REQUIREMENT: Your answer should be the lines of the data below that contain "internal".

DATA TO EXAMINE:
-*-
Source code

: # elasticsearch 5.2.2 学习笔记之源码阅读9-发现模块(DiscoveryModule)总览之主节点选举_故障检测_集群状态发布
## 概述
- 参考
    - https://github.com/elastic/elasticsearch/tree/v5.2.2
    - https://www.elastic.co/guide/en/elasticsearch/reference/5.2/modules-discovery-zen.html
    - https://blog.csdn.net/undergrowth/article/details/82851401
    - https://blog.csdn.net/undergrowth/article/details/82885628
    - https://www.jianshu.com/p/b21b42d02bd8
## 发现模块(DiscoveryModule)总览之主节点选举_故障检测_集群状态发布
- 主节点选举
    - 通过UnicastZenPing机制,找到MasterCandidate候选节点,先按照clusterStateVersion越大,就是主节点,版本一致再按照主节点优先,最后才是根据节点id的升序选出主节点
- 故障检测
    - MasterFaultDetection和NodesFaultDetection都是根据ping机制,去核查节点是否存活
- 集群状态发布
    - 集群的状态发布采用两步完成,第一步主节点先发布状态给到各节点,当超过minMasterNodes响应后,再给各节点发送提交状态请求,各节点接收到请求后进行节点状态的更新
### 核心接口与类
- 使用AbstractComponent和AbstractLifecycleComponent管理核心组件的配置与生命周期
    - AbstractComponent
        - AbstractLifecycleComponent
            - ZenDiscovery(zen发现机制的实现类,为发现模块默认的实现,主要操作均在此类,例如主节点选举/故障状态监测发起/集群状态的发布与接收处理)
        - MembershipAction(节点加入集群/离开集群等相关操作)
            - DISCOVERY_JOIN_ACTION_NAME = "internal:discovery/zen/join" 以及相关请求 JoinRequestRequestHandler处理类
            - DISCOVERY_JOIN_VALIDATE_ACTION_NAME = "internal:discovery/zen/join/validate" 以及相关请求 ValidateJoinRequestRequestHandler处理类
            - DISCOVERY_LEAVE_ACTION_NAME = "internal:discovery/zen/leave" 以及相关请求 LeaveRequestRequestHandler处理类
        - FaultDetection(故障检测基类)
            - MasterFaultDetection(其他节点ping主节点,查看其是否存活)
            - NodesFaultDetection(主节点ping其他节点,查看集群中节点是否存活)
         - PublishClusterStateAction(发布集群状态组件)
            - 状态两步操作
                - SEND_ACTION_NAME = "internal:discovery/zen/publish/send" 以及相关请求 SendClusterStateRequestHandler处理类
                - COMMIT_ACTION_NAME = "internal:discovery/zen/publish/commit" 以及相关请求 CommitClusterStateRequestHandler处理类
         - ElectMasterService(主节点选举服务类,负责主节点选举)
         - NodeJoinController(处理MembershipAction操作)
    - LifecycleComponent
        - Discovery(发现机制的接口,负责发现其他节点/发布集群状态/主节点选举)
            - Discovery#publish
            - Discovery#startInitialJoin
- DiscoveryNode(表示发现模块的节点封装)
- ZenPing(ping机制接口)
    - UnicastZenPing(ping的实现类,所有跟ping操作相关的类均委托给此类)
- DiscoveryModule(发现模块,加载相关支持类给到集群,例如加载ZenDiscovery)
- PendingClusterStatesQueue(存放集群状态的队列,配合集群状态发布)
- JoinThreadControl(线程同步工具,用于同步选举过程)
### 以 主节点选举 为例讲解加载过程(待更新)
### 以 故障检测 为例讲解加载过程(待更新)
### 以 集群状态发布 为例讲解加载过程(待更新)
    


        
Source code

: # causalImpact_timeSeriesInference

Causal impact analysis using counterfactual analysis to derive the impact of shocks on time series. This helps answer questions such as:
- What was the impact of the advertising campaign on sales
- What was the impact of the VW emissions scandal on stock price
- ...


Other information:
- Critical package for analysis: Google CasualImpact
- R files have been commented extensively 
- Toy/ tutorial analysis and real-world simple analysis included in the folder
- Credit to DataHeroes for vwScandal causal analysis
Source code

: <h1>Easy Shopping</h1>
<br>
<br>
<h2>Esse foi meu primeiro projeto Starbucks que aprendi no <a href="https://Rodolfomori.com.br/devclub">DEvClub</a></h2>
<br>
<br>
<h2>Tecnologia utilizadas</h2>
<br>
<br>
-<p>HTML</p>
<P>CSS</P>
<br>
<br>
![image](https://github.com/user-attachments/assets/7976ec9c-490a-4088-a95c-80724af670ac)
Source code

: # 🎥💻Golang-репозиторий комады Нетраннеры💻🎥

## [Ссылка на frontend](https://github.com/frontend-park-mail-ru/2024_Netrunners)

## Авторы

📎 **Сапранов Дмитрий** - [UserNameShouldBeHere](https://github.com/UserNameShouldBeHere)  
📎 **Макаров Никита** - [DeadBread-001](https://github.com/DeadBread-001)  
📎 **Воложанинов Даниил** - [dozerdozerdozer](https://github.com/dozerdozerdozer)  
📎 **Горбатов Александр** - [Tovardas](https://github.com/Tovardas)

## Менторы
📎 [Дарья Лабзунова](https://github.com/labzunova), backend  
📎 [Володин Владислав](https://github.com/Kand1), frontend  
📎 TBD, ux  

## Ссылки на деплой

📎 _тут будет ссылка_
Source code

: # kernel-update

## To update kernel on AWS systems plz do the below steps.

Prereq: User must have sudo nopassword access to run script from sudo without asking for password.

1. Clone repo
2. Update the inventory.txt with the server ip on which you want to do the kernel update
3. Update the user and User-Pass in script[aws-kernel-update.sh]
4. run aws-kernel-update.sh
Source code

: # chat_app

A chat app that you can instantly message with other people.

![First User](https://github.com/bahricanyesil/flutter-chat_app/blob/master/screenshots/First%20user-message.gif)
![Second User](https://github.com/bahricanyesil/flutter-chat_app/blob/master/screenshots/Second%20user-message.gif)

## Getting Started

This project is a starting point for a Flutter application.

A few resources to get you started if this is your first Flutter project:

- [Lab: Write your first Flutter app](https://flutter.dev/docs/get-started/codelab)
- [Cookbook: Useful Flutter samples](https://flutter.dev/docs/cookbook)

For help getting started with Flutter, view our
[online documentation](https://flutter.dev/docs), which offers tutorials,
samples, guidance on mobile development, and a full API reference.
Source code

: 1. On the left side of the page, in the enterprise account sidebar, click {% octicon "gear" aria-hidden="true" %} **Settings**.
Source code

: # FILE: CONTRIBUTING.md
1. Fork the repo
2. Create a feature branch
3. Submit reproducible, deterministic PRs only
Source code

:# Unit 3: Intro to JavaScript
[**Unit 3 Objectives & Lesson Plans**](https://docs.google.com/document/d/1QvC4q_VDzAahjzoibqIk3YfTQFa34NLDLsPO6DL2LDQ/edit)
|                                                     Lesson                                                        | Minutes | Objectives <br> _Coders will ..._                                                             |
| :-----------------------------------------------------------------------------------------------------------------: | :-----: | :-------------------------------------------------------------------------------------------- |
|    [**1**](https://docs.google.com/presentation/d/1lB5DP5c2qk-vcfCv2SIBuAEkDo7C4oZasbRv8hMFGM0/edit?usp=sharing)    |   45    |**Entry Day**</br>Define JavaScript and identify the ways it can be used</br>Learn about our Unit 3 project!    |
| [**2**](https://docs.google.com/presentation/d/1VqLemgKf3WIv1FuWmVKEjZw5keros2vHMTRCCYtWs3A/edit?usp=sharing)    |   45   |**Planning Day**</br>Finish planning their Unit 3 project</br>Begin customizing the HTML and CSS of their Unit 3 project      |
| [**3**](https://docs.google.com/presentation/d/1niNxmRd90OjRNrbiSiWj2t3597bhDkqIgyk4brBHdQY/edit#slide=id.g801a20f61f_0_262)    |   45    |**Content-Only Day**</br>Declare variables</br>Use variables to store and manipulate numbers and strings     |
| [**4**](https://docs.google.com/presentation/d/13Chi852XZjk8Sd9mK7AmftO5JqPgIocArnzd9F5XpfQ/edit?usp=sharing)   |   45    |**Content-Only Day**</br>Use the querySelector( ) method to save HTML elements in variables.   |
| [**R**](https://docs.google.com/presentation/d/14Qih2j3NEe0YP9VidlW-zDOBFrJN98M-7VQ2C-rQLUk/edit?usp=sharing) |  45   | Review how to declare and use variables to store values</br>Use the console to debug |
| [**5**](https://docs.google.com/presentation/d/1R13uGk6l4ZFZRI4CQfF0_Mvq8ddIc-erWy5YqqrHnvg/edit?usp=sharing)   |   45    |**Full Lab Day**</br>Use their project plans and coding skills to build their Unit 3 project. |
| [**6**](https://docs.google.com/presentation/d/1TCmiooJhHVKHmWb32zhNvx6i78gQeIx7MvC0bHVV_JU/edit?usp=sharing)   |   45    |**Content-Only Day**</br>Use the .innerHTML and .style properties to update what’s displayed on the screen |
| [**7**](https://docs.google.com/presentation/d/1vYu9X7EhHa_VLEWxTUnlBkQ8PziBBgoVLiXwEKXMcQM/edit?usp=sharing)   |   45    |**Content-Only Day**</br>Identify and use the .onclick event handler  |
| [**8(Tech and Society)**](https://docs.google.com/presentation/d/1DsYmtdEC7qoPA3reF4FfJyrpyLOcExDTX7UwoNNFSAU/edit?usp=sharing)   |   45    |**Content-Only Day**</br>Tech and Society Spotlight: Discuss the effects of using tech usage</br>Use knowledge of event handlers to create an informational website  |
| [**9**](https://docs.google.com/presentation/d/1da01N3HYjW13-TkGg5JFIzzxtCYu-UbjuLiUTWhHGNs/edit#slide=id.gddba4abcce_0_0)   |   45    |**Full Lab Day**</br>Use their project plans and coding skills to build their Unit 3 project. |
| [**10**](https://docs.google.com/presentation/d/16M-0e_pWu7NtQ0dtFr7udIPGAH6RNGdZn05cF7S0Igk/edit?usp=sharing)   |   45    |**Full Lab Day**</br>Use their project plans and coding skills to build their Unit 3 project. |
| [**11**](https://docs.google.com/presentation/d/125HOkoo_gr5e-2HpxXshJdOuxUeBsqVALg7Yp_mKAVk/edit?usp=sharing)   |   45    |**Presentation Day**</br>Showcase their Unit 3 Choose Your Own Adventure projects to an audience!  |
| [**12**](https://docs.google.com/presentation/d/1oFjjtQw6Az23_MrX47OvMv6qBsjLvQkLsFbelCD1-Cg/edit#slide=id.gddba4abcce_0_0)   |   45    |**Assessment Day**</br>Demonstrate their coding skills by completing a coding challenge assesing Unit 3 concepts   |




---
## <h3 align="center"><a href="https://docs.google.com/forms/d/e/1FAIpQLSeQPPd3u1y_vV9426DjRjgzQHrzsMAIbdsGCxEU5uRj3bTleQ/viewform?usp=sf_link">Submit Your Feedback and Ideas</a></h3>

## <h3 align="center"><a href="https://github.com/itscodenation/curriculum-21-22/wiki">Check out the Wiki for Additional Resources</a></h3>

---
-*-
EXERCISE RESPONSE:
            - DISCOVERY_JOIN_ACTION_NAME = "internal:discovery/zen/join" 以及相关请求 JoinRequestRequestHandler处理类
            - DISCOVERY_JOIN_VALIDATE_ACTION_NAME = "internal:discovery/zen/join/validate" 以及相关请求 ValidateJoinRequestRequestHandler处理类
            - DISCOVERY_LEAVE_ACTION_NAME = "internal:discovery/zen/leave" 以及相关请求 LeaveRequestRequestHandler处理类
                - SEND_ACTION_NAME = "internal:discovery/zen/publish/send" 以及相关请求 SendClusterStateRequestHandler处理类
                - COMMIT_ACTION_NAME = "internal:discovery/zen/publish/commit" 以及相关请求 CommitClusterStateRequestHandler处理类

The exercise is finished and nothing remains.